What this task involves
Set it all down exactly, every record and every line.

* * * *

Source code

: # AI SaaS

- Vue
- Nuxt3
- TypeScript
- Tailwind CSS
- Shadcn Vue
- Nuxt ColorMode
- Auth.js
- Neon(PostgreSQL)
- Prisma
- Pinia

* * * *

Completed task
Source code

: # AI SaaS

- Vue
- Nuxt3
- TypeScript
- Tailwind CSS
- Shadcn Vue
- Nuxt ColorMode
- Auth.js
- Neon(PostgreSQL)
- Prisma
- Pinia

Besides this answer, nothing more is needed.